Quand les neurosciences se mettent au service des RH
12 août 2019
Complétant présentement un Ph. D. en neuropsychologie et ayant fait de la recherche en psychologie du travail, Sofia El Mouderrib s’est donné comme mission d’explorer comment les neurosciences pouvaient améliorer la performance en milieu de travail. Ce faisant, la cofondatrice de l’entreprise nev participe au développement d’un nouvel outil RH destiné à « complémenter » et « raffiner » les modèles prédictifs en place. Entrevue.
Qu’appelle-t-on les compétences neurocognitives ?
Sofia El Mouderrib : Les compétences neurocognitives sont des aptitudes intellectuelles qui reflètent comment le cerveau travaille. Il y en a de nombreuses : la flexibilité cognitive, la planification stratégique, la mémoire de travail, la tolérance risque, la capacité d’inhibition, la capacité de raisonnement, etc. Ce qui est intéressant de savoir, c’est que les compétences neurocognitives sont un excellent prédicteur de la performance au travail.
Dans ce cas, ces compétences doivent être très courues des recruteurs!

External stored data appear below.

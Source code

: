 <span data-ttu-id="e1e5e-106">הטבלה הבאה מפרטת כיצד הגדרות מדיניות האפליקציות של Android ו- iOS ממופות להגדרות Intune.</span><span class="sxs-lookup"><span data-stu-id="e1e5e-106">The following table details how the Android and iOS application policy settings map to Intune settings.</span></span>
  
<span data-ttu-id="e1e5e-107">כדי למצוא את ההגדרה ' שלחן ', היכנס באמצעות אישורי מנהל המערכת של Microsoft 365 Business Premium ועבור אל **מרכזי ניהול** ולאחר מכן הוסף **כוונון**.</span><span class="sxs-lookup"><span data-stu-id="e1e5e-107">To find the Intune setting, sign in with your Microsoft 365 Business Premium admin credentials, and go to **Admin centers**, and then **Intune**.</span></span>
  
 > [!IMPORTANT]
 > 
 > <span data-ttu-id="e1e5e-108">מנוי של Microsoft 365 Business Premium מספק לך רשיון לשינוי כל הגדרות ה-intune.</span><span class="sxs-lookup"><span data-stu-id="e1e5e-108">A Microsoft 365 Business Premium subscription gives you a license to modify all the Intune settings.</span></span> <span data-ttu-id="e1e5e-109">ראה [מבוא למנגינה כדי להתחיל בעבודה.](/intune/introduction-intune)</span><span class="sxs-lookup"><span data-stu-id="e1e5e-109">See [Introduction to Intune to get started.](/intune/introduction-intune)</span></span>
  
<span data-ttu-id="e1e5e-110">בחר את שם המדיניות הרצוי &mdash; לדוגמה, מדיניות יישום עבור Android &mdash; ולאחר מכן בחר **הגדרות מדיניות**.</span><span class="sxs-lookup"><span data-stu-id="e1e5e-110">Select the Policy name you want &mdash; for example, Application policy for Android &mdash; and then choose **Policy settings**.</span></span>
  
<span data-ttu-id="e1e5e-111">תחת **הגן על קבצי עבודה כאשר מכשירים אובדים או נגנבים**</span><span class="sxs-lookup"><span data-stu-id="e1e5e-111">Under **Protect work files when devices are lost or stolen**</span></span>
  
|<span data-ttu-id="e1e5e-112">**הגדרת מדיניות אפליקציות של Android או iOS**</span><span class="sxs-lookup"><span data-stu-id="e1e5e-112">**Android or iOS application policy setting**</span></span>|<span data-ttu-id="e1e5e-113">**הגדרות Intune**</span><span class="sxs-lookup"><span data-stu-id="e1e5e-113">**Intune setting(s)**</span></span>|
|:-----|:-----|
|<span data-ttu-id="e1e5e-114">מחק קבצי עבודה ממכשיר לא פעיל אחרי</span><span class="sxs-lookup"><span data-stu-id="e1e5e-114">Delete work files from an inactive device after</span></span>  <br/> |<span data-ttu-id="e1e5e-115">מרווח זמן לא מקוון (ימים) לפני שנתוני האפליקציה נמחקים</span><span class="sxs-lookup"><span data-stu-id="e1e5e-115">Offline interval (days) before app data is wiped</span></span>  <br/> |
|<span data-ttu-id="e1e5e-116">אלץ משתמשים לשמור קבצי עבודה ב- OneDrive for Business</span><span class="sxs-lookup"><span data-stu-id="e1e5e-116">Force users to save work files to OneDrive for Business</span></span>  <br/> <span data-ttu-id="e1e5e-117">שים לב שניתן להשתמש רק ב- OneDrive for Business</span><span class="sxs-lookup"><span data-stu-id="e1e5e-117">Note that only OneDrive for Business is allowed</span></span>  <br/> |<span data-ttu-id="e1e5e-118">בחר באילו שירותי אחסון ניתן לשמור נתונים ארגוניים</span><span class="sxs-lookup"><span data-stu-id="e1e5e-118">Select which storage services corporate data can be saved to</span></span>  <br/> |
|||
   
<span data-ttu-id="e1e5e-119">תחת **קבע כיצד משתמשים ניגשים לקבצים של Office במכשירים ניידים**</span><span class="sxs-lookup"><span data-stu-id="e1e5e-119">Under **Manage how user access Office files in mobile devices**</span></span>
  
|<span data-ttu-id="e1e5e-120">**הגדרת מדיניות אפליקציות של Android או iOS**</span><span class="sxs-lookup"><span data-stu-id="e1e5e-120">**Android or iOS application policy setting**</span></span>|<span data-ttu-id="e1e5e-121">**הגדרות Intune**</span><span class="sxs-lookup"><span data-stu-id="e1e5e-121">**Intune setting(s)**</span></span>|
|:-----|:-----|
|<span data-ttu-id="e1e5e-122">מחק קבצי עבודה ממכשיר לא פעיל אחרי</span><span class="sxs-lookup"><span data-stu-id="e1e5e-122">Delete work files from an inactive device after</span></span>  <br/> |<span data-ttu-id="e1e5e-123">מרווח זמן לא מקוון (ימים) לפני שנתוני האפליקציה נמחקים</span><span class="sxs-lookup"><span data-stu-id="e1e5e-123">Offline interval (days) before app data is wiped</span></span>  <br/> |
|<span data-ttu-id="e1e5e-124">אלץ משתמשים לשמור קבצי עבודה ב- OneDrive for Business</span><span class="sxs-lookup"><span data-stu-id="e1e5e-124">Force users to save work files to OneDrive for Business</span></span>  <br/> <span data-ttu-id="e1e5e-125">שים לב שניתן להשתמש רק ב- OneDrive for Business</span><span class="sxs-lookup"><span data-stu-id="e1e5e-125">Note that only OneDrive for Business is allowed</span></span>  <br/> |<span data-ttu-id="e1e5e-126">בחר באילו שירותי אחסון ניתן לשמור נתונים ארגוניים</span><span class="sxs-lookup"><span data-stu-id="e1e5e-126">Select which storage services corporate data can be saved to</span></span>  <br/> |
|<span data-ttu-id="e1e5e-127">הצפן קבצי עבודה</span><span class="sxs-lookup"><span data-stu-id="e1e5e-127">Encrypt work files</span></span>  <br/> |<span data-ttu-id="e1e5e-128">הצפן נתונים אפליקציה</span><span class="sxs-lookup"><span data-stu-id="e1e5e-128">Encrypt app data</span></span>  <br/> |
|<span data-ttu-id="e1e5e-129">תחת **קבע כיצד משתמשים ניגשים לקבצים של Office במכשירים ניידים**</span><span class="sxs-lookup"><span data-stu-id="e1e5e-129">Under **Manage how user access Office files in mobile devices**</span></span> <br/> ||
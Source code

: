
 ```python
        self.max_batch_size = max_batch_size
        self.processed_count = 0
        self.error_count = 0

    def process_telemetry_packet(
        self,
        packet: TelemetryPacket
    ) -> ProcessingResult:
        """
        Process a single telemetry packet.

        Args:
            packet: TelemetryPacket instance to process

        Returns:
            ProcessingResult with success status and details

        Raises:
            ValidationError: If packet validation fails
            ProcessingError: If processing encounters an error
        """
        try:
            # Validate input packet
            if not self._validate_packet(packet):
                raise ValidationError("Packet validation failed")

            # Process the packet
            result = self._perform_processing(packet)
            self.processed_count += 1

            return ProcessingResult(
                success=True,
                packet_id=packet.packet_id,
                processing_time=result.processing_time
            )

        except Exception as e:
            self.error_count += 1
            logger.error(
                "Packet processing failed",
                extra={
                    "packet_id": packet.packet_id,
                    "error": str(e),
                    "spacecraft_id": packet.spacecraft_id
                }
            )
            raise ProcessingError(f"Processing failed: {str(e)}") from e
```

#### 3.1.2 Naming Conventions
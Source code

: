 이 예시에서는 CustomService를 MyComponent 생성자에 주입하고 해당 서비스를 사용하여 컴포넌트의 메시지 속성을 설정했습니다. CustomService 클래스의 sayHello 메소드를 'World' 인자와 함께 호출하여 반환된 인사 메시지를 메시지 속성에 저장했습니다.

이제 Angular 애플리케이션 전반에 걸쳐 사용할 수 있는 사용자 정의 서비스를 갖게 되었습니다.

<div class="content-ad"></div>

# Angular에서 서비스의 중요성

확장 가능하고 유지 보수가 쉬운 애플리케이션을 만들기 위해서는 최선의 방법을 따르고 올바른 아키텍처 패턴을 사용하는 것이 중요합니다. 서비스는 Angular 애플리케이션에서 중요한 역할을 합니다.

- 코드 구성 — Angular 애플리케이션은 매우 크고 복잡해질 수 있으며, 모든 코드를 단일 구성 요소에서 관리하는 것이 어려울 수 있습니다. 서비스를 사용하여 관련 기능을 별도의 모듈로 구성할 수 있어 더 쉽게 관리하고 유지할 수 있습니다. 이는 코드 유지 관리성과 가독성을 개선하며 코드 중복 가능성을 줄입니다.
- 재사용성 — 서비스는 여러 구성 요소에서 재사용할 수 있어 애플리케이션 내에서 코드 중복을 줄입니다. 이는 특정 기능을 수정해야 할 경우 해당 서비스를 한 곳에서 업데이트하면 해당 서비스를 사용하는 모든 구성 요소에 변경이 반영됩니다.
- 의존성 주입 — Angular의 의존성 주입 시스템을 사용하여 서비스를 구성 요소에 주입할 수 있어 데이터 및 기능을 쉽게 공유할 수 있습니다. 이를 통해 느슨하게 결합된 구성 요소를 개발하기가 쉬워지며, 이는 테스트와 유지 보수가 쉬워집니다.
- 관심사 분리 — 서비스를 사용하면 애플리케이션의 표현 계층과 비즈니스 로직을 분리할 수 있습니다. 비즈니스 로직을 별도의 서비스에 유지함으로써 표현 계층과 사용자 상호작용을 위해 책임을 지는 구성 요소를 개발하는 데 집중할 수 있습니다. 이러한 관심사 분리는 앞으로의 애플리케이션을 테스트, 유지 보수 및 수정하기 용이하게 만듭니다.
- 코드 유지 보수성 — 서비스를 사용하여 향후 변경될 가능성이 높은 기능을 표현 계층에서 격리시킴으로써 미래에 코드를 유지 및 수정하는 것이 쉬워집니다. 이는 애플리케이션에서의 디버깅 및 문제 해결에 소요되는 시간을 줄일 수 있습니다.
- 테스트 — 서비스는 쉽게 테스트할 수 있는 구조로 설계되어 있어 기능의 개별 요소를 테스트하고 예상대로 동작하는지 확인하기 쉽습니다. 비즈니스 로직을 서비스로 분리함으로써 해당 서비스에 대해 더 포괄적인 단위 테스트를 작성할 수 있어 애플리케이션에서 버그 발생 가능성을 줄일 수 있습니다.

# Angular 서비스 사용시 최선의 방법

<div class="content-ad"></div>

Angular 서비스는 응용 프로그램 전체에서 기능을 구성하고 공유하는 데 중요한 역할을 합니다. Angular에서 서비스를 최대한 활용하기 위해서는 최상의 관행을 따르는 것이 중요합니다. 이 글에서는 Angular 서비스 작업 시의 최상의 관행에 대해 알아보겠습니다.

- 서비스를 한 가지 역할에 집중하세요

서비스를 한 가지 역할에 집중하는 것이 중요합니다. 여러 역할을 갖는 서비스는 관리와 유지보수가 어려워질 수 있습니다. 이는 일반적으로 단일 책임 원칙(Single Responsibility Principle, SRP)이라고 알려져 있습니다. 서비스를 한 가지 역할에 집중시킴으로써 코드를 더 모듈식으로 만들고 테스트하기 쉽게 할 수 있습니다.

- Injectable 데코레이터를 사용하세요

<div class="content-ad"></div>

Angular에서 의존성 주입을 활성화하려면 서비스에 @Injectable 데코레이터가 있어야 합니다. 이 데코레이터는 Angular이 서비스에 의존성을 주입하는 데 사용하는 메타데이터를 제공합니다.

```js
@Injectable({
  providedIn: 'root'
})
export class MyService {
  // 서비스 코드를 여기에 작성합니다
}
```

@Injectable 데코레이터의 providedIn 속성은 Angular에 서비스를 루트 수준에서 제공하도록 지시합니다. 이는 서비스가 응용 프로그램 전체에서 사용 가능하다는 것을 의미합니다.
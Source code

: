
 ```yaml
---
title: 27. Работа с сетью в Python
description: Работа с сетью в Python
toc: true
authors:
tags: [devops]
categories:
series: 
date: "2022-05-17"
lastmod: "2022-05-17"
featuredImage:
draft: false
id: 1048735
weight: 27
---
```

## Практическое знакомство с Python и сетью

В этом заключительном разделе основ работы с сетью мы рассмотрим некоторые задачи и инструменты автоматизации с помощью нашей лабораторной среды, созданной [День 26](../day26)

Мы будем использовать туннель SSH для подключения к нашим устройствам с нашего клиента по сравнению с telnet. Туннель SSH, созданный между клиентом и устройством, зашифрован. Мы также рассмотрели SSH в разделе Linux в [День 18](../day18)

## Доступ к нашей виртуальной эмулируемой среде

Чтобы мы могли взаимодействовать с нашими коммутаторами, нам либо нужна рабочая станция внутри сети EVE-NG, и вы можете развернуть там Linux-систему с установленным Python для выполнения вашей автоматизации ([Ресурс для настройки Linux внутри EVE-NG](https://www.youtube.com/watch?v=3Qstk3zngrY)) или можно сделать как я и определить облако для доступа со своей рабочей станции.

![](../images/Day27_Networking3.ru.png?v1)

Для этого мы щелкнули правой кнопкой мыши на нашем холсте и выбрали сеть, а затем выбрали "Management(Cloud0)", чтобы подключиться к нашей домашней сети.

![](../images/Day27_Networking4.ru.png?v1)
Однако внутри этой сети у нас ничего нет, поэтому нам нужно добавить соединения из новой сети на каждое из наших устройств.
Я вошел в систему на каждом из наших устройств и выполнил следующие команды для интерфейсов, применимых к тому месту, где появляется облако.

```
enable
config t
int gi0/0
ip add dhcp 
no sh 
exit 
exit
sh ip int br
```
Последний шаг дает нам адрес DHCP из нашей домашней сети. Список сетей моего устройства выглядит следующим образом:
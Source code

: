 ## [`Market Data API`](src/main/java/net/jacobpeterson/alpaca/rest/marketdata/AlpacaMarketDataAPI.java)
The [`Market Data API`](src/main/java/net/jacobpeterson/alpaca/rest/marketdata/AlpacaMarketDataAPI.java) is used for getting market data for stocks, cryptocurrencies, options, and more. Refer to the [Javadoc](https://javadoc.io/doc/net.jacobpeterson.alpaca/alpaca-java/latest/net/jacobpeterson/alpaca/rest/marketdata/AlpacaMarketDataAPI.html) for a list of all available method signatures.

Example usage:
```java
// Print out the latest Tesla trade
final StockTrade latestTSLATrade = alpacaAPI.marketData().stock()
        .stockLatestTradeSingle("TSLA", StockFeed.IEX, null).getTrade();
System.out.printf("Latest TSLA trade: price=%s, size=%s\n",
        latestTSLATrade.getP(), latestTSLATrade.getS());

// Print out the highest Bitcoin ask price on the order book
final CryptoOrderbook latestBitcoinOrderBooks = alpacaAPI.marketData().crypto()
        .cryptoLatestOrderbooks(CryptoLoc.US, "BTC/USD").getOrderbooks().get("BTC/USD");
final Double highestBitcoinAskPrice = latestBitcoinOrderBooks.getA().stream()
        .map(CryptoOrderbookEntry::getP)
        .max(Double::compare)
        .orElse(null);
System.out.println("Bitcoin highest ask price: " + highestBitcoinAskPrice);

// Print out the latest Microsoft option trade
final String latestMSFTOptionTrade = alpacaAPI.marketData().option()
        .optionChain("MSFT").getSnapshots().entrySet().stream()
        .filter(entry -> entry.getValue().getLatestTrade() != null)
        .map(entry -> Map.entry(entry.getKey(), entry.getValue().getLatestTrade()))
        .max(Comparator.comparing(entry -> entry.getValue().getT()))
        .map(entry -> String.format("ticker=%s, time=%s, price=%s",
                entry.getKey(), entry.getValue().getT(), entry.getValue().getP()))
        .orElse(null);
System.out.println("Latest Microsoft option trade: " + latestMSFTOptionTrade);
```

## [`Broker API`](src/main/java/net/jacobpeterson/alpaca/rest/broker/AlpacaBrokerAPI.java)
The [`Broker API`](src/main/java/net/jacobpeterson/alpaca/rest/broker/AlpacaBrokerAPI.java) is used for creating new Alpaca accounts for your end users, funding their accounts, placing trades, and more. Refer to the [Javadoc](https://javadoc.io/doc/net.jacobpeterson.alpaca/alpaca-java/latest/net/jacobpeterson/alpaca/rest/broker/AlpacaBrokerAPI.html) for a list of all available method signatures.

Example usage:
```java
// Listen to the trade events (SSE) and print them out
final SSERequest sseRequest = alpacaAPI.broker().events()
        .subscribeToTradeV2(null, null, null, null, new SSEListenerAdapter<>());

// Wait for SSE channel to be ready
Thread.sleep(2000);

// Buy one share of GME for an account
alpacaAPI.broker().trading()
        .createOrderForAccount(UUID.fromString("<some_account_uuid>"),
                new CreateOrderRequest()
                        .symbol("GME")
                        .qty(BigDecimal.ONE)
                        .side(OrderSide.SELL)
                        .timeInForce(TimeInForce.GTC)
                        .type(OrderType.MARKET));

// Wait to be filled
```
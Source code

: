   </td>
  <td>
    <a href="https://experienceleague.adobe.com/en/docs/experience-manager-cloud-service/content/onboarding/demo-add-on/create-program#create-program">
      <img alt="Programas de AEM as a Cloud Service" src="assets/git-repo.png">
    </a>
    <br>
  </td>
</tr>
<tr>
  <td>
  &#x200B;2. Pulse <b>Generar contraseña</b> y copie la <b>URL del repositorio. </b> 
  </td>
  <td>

S. E. M. : Eh bien, pas vraiment. Et c’est un peu ça le paradoxe. En ce moment, quand on veut évaluer la candidature des travailleurs du savoir, on s’attarde surtout à des compétences humaines générales [comme la personnalité, le leadership ou l’esprit d’équipe] plutôt qu’à des compétences spécifiques au fonctionnement du cerveau comme la capacité de raisonnement ou la mémoire de travail.
Il y a donc tout un groupe d’aptitudes intellectuelles auxquels on ne s’intéresse pas, mais qui sont pourtant très utiles à l’économie du savoir.
Est-ce à dire que, à l’heure actuelle, les compétences neurocognitives ne sont pas du tout mesurées ?
S. E. M. : Elles sont mesurées, mais de manière indirecte et subjective. Aujourd’hui, la réalité est que la plupart des décisions de recrutement ne consistent qu’en des entrevues en face-à-face où le candidat peut impressionner ou pas le gestionnaire, des tests sous forme de questionnaire où la personne s’autoévalue ou alors, on se base sur les réalisations passées du candidat, en espérant que ça reflète les compétences que l’on recherche. Malheureusement, on passe alors à côté de ce dont cette personne est véritablement capable, de ses compétences neurocognitives.»
Quelle solution avez-vous développée avec votre équipe ?
S. E. M. : Chez nev, nous avons regardé ce qui se faisait en neurosciences, au niveau de la recherche, et nous avons développé des tests ou des épreuves inspirés des protocoles déjà existants pour mesurer des traits neurocognitifs.
Ces épreuves prennent la forme de stimuli. Le candidat regarde un écran où lui sont présentées des formes et des figures, et il est appelé à réagir. C’est en analysant sa réaction (à l’aide d’algorithmes qui prennent en compte, par exemple, le nombre de bonnes réponses ou le temps de réponse, selon les situations) aux stimuli que nous parvenons à établir le profil neurocognitif du candidat. Le candidat ne peut ni se préparer à ces épreuves, ni y tricher ou mentir.
Quelles sont les applications RH de ce genre de tests?
S. E. M. : Elles sont nombreuses! En recrutement, lorsqu’on combine cet outil avec les tests psychométriques déjà existant, ça ajoute une couche de validité et granularité aux résultats obtenus. Ensuite, on peut utiliser cet outil lors de l’élaboration de programme de développement des compétences, ou encore, dans la gestion du changement, car les tests neurocognitifs permettent de prédire les employés qui vont résister ou accueillir le changement.
On peut également imaginer une entreprise qui décide de répertorier les compétences neurocognitives de ses employés les plus performants, afin de recruter les bons profils d’employés pour son secteur d’activités. C’est un secteur émergeant, qui est vraiment très prometteur!